Self-cleaning anti-biofilm polymer surfaces
The formation of bacterial biofilms is a one of the major issues in the current biomedical research. In the body, such biofilms are created on the surface of the medical devices, e.g., joint prostheses or heart valves, where they cause inflammation and chronic infections. The aim of this Ph.D. project is to develop a novel class of smart self-cleaning anti-biofilm polymer surfaces, based on poly(2-alkyl-2-oxazoline)s, that are both anti-fouling and able to catalytically prevent the biofilm formation in the very long-term period. The project work includes polymer synthesis, the surfaces preparation and the study of their physicochemical properties. Moreover, the selected surfaces will be subjected to comprehensive in vitro and in vivo testing in the collaboration with biologists.

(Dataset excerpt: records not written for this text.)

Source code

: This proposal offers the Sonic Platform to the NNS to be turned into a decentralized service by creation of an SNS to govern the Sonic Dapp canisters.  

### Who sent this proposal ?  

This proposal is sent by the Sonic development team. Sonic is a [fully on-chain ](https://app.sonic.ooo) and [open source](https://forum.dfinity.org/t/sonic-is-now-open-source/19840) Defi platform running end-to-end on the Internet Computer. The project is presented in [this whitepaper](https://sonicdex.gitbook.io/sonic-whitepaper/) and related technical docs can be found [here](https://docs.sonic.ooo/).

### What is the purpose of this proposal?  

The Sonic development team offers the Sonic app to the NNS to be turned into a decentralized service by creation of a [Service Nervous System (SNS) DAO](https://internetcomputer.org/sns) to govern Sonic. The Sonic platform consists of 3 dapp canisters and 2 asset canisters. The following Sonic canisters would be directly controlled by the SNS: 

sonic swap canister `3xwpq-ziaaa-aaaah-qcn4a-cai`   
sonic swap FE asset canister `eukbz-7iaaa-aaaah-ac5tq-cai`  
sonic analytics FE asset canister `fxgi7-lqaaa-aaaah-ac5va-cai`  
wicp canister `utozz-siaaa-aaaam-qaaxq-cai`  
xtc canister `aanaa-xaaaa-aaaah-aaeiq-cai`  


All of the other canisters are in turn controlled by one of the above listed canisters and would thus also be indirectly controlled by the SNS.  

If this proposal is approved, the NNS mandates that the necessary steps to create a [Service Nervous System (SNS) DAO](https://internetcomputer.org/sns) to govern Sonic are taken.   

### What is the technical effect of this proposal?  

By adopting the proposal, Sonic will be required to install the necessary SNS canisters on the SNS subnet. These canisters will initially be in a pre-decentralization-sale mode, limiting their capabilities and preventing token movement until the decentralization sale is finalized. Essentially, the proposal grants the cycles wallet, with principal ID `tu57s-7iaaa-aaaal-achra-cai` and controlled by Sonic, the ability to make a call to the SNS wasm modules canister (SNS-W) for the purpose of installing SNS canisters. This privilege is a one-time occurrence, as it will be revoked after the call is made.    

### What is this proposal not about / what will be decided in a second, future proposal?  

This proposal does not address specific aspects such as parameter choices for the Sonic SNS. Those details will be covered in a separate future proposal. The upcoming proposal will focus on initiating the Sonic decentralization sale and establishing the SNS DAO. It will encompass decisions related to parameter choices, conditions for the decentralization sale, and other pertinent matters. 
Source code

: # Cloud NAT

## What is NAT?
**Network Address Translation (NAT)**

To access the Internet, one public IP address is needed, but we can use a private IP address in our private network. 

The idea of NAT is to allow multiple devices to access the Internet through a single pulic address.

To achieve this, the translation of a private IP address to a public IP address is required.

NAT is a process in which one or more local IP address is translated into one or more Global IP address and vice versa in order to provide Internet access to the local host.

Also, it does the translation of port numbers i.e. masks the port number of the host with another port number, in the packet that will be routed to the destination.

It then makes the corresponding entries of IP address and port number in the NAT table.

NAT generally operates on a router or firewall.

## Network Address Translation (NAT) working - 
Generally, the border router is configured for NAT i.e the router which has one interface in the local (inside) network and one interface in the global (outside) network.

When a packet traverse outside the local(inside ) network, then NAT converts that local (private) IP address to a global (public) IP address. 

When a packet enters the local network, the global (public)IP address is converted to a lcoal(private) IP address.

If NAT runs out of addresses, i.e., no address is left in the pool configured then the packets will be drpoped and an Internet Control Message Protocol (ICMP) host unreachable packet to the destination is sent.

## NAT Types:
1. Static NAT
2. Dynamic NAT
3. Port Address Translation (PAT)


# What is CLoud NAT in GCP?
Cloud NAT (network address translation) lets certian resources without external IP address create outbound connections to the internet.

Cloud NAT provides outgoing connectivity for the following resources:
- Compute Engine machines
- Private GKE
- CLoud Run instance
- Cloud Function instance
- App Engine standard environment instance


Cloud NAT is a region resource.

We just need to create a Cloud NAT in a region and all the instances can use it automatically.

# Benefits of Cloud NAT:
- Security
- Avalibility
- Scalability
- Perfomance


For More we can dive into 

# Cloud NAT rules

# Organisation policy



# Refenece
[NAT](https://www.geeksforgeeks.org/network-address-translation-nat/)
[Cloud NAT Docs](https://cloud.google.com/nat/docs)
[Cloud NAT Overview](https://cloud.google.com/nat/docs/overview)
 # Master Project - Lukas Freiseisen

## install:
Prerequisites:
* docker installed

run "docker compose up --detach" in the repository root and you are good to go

Stimuli-responsive supramolecular polymer systems for biomedical applications
Self-assembly of (macro)molecules is of crucial importance in the architecture of living organisms. Supramolecular systems have their key properties critically dependent on self-assembly and find use in the area of biomedical applications especially if they are able to reversibly react to external stimuli (changes in pH, light, redox potential, ultrasound, temperature, concentration of certain substances). The doctoral thesis will be based on chemical and/or physicochemical preparation and study of self-assembly of such multi-stimuli-responsive nanoparticles with external environment (pH, redox potential and temperature responsiveness); the exact topic will take into account the student´s interests. The studied nanoparticles and injectable depot systems will be designed for diagnostics and personalized immunoradiotherapy and immunochemotherapy of cancer and autoimmune diseases. Optimized nanoparticles will be then provided to collaborating biological workplaces for in vivo testing.